Evers applauded Monday’s decision and called on individuals to exercise responsibility and adherence to social distancing protocols.
“This critically important ruling will help us prevent the spread of this virus by restoring limits on public gatherings,” Evers said in a statement. “This crisis is urgent. Wisconsinites, stay home. Limit travel and going to gatherings, and please wear a face covering whenever you have to go out.”
Those contesting the order claim that it will decimate the restaurant and bar industry in Wisconsin, which is already struggling amid the COVID-19 pandemic.
The Flambeau Forest Inn, one of the plaintiffs, played a central role in that case, suggesting the establishment would have been harmed by the order because it does not maintain official capacity limits.

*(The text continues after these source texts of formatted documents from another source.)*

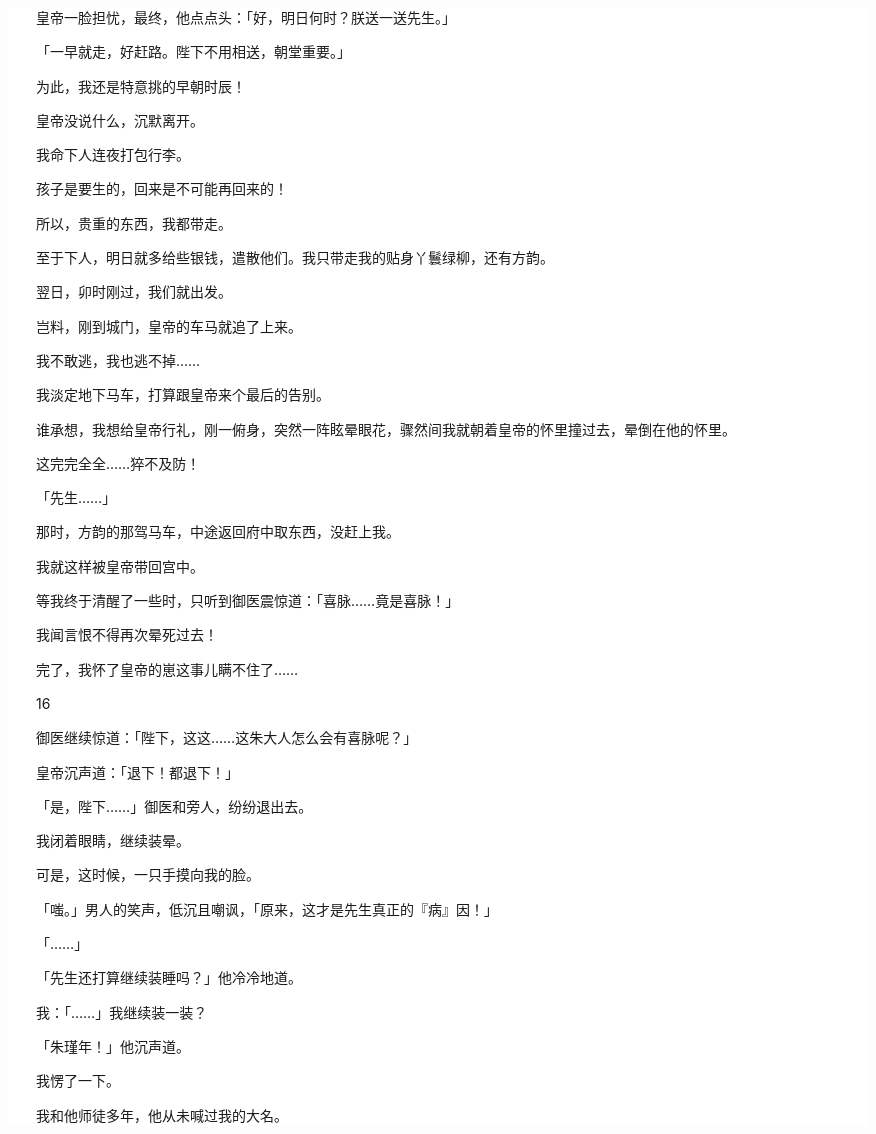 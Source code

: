 &emsp;&emsp;皇帝一脸担忧，最终，他点点头：「好，明日何时？朕送一送先生。」  
  
&emsp;&emsp;「一早就走，好赶路。陛下不用相送，朝堂重要。」  
  
&emsp;&emsp;为此，我还是特意挑的早朝时辰！  
  
&emsp;&emsp;皇帝没说什么，沉默离开。  
  
&emsp;&emsp;我命下人连夜打包行李。  
  
&emsp;&emsp;孩子是要生的，回来是不可能再回来的！  
  
&emsp;&emsp;所以，贵重的东西，我都带走。  
  
&emsp;&emsp;至于下人，明日就多给些银钱，遣散他们。我只带走我的贴身丫鬟绿柳，还有方韵。  
  
&emsp;&emsp;翌日，卯时刚过，我们就出发。  
  
&emsp;&emsp;岂料，刚到城门，皇帝的车马就追了上来。  
  
&emsp;&emsp;我不敢逃，我也逃不掉……  
  
&emsp;&emsp;我淡定地下马车，打算跟皇帝来个最后的告别。  
  
&emsp;&emsp;谁承想，我想给皇帝行礼，刚一俯身，突然一阵眩晕眼花，骤然间我就朝着皇帝的怀里撞过去，晕倒在他的怀里。  
  
&emsp;&emsp;这完完全全……猝不及防！  
  
&emsp;&emsp;「先生……」  
  
&emsp;&emsp;那时，方韵的那驾马车，中途返回府中取东西，没赶上我。  
  
&emsp;&emsp;我就这样被皇帝带回宫中。  
  
&emsp;&emsp;等我终于清醒了一些时，只听到御医震惊道：「喜脉……竟是喜脉！」  
  
&emsp;&emsp;我闻言恨不得再次晕死过去！  
  
&emsp;&emsp;完了，我怀了皇帝的崽这事儿瞒不住了……  
  
&emsp;&emsp;16  
  
&emsp;&emsp;御医继续惊道：「陛下，这这……这朱大人怎么会有喜脉呢？」  
  
&emsp;&emsp;皇帝沉声道：「退下！都退下！」  
  
&emsp;&emsp;「是，陛下……」御医和旁人，纷纷退出去。  
  
&emsp;&emsp;我闭着眼睛，继续装晕。  
  
&emsp;&emsp;可是，这时候，一只手摸向我的脸。  
  
&emsp;&emsp;「嗤。」男人的笑声，低沉且嘲讽，「原来，这才是先生真正的『病』因！」  
  
&emsp;&emsp;「……」  
  
&emsp;&emsp;「先生还打算继续装睡吗？」他冷冷地道。  
  
&emsp;&emsp;我：「……」我继续装一装？  
  
&emsp;&emsp;「朱瑾年！」他沉声道。  
  
&emsp;&emsp;我愣了一下。  
  
&emsp;&emsp;我和他师徒多年，他从未喊过我的大名。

Under the mandate, the inn would only be afforded a 10-person capacity. When factoring its five-person staff, a maximum of five customers, equaling five percent of the establishment’s overall capacity, would be available for seating.

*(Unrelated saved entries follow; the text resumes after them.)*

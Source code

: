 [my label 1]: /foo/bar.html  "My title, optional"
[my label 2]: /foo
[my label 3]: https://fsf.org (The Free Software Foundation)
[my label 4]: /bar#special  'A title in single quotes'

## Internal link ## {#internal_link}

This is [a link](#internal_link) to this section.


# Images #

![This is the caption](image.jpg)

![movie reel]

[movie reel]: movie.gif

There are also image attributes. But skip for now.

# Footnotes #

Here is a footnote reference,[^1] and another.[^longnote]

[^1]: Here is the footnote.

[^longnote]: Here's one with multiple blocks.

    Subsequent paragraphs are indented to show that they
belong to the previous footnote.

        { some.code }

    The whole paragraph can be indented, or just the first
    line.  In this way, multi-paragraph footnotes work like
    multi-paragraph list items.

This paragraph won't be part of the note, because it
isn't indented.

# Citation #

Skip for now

Tavern League lobbyist Scott Stenger said operating at 25 percent capacity would result in bar and restaurant owners losing money. Wisconsin Restaurant Association President and CEO Kristine Hellmer added the order could result in half of the state’s restaurants closing.
“Before this order, 37 percent of restaurants were indicating they would be going out of business without any further federal dollars — and those restaurants were, for the most part at 50 percent or more capacity,” Hellmer said. “Dropping their capacity to 25 percent is devastating, and they cannot hold on much longer.”
Stenger also said no sufficient evidence exists that bars contributed to the outbreak of COVID-19 cases in Wisconsin and alleged college campuses led to the increase in confirmed cases.
“We are a backseat to the health emergency that’s here, we understand that… but for god’s sake do something,” Stenger said. “There are things you can do that at least say, ‘Hey, we hear you. We are going to do what we can to help.’ Instead, we’ve been made out to be the bad guys.”
Some bars and restaurants were eligible for relief grants from the Wisconsin Economic Development Corporation, which was financed by the federal CARES act earlier in the year. However, state and national lawmakers have not passed new relief legislation for businesses losing revenue since May.
Stenger said the group would not appeal the decision and noted the group wants to work with Evers on developing a “role” that bars and restaurants can play in the pandemic response, according to the Journal Sentinel.
“I don’t think [appealing is] a viable solution.” Stenger said. “Instead we’ll continue to work. Maybe somebody now will listen to the fact that this isn’t a joke anymore. We’re going out of business. We need help. We shouldn’t be the enemy in this.”
The Mix Up Bar, which joined the plaintiffs after the lawsuit was submitted, said it would likely appeal the decision, according to attorney Misha Tseytlin.